Each record below is to be copied exactly; the pictures are to be omitted.

Plain-text document sources:

•••••

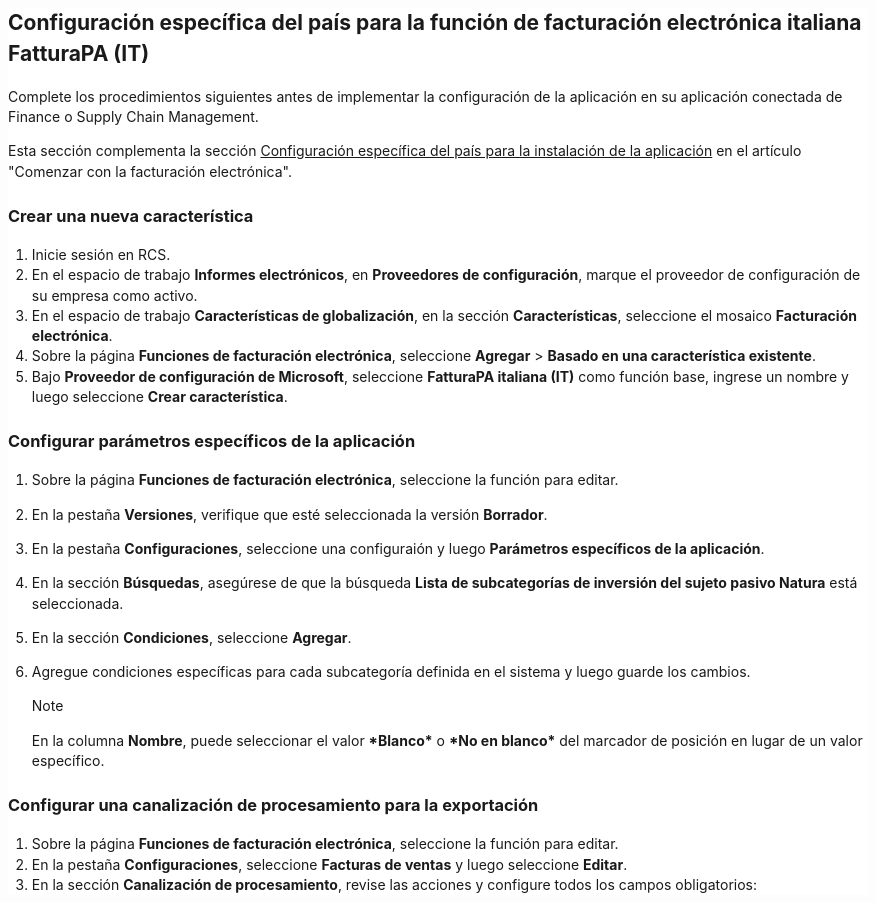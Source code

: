 ## <a name="country-specific-configuration-for-the-italian-fatturapa-it-electronic-invoicing-feature"></a>Configuración específica del país para la función de facturación electrónica italiana FatturaPA (IT)

Complete los procedimientos siguientes antes de implementar la configuración de la aplicación en su aplicación conectada de Finance o Supply Chain Management.

Esta sección complementa la sección [Configuración específica del país para la instalación de la aplicación](e-invoicing-get-started.md#country-specific-configuration-of-application-setup) en el artículo "Comenzar con la facturación electrónica".

### <a name="create-a-new-feature"></a>Crear una nueva característica

1. Inicie sesión en RCS.
2. En el espacio de trabajo **Informes electrónicos**, en **Proveedores de configuración**, marque el proveedor de configuración de su empresa como activo.
3. En el espacio de trabajo **Características de globalización**, en la sección **Características**, seleccione el mosaico **Facturación electrónica**.
4. Sobre la página **Funciones de facturación electrónica**, seleccione **Agregar** \> **Basado en una característica existente**.
5. Bajo **Proveedor de configuración de Microsoft**, seleccione **FatturaPA italiana (IT)** como función base, ingrese un nombre y luego seleccione **Crear característica**.

### <a name="set-up-application-specific-parameters"></a>Configurar parámetros específicos de la aplicación

1. Sobre la página **Funciones de facturación electrónica**, seleccione la función para editar.
2. En la pestaña **Versiones**, verifique que esté seleccionada la versión **Borrador**.
3. En la pestaña **Configuraciones**, seleccione una configuraión y luego **Parámetros específicos de la aplicación**.
4. En la sección **Búsquedas**, asegúrese de que la búsqueda **Lista de subcategorías de inversión del sujeto pasivo Natura** está seleccionada.
5. En la sección **Condiciones**, seleccione **Agregar**.
6. Agregue condiciones específicas para cada subcategoría definida en el sistema y luego guarde los cambios.

    > [!NOTE]
    > En la columna **Nombre**, puede seleccionar el valor **\*Blanco\*** o **\*No en blanco\*** del marcador de posición en lugar de un valor específico.

### <a name="configure-a-processing-pipeline-for-export"></a>Configurar una canalización de procesamiento para la exportación

1. Sobre la página **Funciones de facturación electrónica**, seleccione la función para editar.
2. En la pestaña **Configuraciones**, seleccione **Facturas de ventas** y luego seleccione **Editar**.
3. En la sección **Canalización de procesamiento**, revise las acciones y configure todos los campos obligatorios:
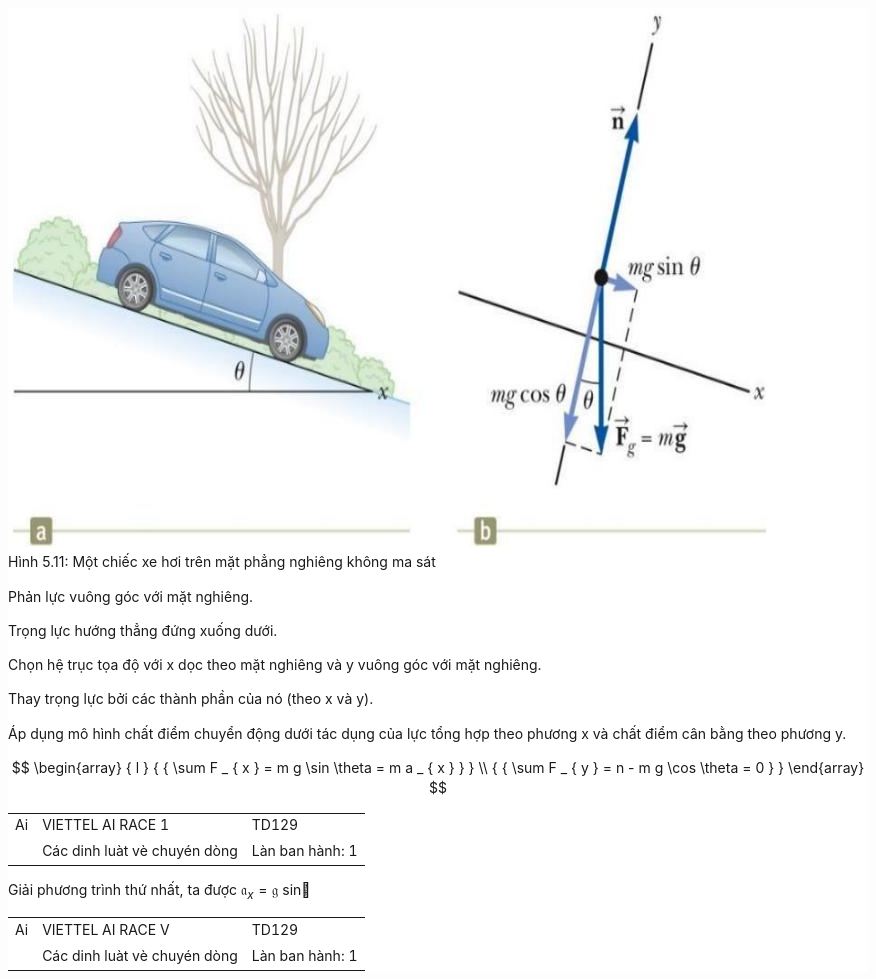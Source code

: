 ![](images/d9f4e08c7b313a5bd7f1bfd001a230969503780ddc3531938e0f6e38c37b0e59.jpg)  
Hình 5.11: Một chiếc xe hơi trên mặt phẳng nghiêng không ma sát

Phản lực vuông góc với mặt nghiêng.

Trọng lực hướng thẳng đứng xuống dưới.

Chọn hệ trục tọa độ với x dọc theo mặt nghiêng và y vuông góc với mặt nghiêng.

Thay trọng lực bởi các thành phần của nó (theo x và y).

Áp dụng mô hình chất điểm chuyển động dưới tác dụng của lực tổng hợp theo phương x và chất điểm cân bằng theo phương y.

$$
\begin{array} { l } { { \sum F _ { x } = m g \sin \theta = m a _ { x } } } \\ { { \sum F _ { y } = n - m g \cos \theta = 0 } } \end{array}
$$

<table><tr><td rowspan=2 colspan=1>Ai</td><td rowspan=1 colspan=1>VIETTEL AI RACE      1</td><td rowspan=1 colspan=1>TD129</td></tr><tr><td rowspan=1 colspan=1>Các dinh luàt vè chuyén dòng</td><td rowspan=1 colspan=1>Làn ban hành: 1</td></tr></table>

Giải phương trình thứ nhất, ta được $\mathfrak { a } _ { x } = \mathfrak { g }$ sin

<table><tr><td rowspan=2 colspan=1>Ai</td><td rowspan=1 colspan=1>VIETTEL AI RACE    V</td><td rowspan=1 colspan=1>TD129</td></tr><tr><td rowspan=1 colspan=1>Các dinh luàt vè chuyén dòng</td><td rowspan=1 colspan=1>Làn ban hành: 1</td></tr></table>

•••••

Written answer
Source code

: ## <a name="country-specific-configuration-for-the-italian-fatturapa-it-electronic-invoicing-feature"></a>Configuración específica del país para la función de facturación electrónica italiana FatturaPA (IT)

Complete los procedimientos siguientes antes de implementar la configuración de la aplicación en su aplicación conectada de Finance o Supply Chain Management.

Esta sección complementa la sección [Configuración específica del país para la instalación de la aplicación](e-invoicing-get-started.md#country-specific-configuration-of-application-setup) en el artículo "Comenzar con la facturación electrónica".

### <a name="create-a-new-feature"></a>Crear una nueva característica

1. Inicie sesión en RCS.
2. En el espacio de trabajo **Informes electrónicos**, en **Proveedores de configuración**, marque el proveedor de configuración de su empresa como activo.
3. En el espacio de trabajo **Características de globalización**, en la sección **Características**, seleccione el mosaico **Facturación electrónica**.
4. Sobre la página **Funciones de facturación electrónica**, seleccione **Agregar** \> **Basado en una característica existente**.
5. Bajo **Proveedor de configuración de Microsoft**, seleccione **FatturaPA italiana (IT)** como función base, ingrese un nombre y luego seleccione **Crear característica**.

### <a name="set-up-application-specific-parameters"></a>Configurar parámetros específicos de la aplicación

1. Sobre la página **Funciones de facturación electrónica**, seleccione la función para editar.
2. En la pestaña **Versiones**, verifique que esté seleccionada la versión **Borrador**.
3. En la pestaña **Configuraciones**, seleccione una configuraión y luego **Parámetros específicos de la aplicación**.
4. En la sección **Búsquedas**, asegúrese de que la búsqueda **Lista de subcategorías de inversión del sujeto pasivo Natura** está seleccionada.
5. En la sección **Condiciones**, seleccione **Agregar**.
6. Agregue condiciones específicas para cada subcategoría definida en el sistema y luego guarde los cambios.

    > [!NOTE]
    > En la columna **Nombre**, puede seleccionar el valor **\*Blanco\*** o **\*No en blanco\*** del marcador de posición en lugar de un valor específico.

### <a name="configure-a-processing-pipeline-for-export"></a>Configurar una canalización de procesamiento para la exportación

1. Sobre la página **Funciones de facturación electrónica**, seleccione la función para editar.
2. En la pestaña **Configuraciones**, seleccione **Facturas de ventas** y luego seleccione **Editar**.
3. En la sección **Canalización de procesamiento**, revise las acciones y configure todos los campos obligatorios:
Source code

: ![](images/d9f4e08c7b313a5bd7f1bfd001a230969503780ddc3531938e0f6e38c37b0e59.jpg)  
Hình 5.11: Một chiếc xe hơi trên mặt phẳng nghiêng không ma sát

Phản lực vuông góc với mặt nghiêng.

Trọng lực hướng thẳng đứng xuống dưới.

Chọn hệ trục tọa độ với x dọc theo mặt nghiêng và y vuông góc với mặt nghiêng.

Thay trọng lực bởi các thành phần của nó (theo x và y).

Áp dụng mô hình chất điểm chuyển động dưới tác dụng của lực tổng hợp theo phương x và chất điểm cân bằng theo phương y.

$$
\begin{array} { l } { { \sum F _ { x } = m g \sin \theta = m a _ { x } } } \\ { { \sum F _ { y } = n - m g \cos \theta = 0 } } \end{array}
$$

<table><tr><td rowspan=2 colspan=1>Ai</td><td rowspan=1 colspan=1>VIETTEL AI RACE      1</td><td rowspan=1 colspan=1>TD129</td></tr><tr><td rowspan=1 colspan=1>Các dinh luàt vè chuyén dòng</td><td rowspan=1 colspan=1>Làn ban hành: 1</td></tr></table>

Giải phương trình thứ nhất, ta được $\mathfrak { a } _ { x } = \mathfrak { g }$ sin

<table><tr><td rowspan=2 colspan=1>Ai</td><td rowspan=1 colspan=1>VIETTEL AI RACE    V</td><td rowspan=1 colspan=1>TD129</td></tr><tr><td rowspan=1 colspan=1>Các dinh luàt vè chuyén dòng</td><td rowspan=1 colspan=1>Làn ban hành: 1</td></tr></table>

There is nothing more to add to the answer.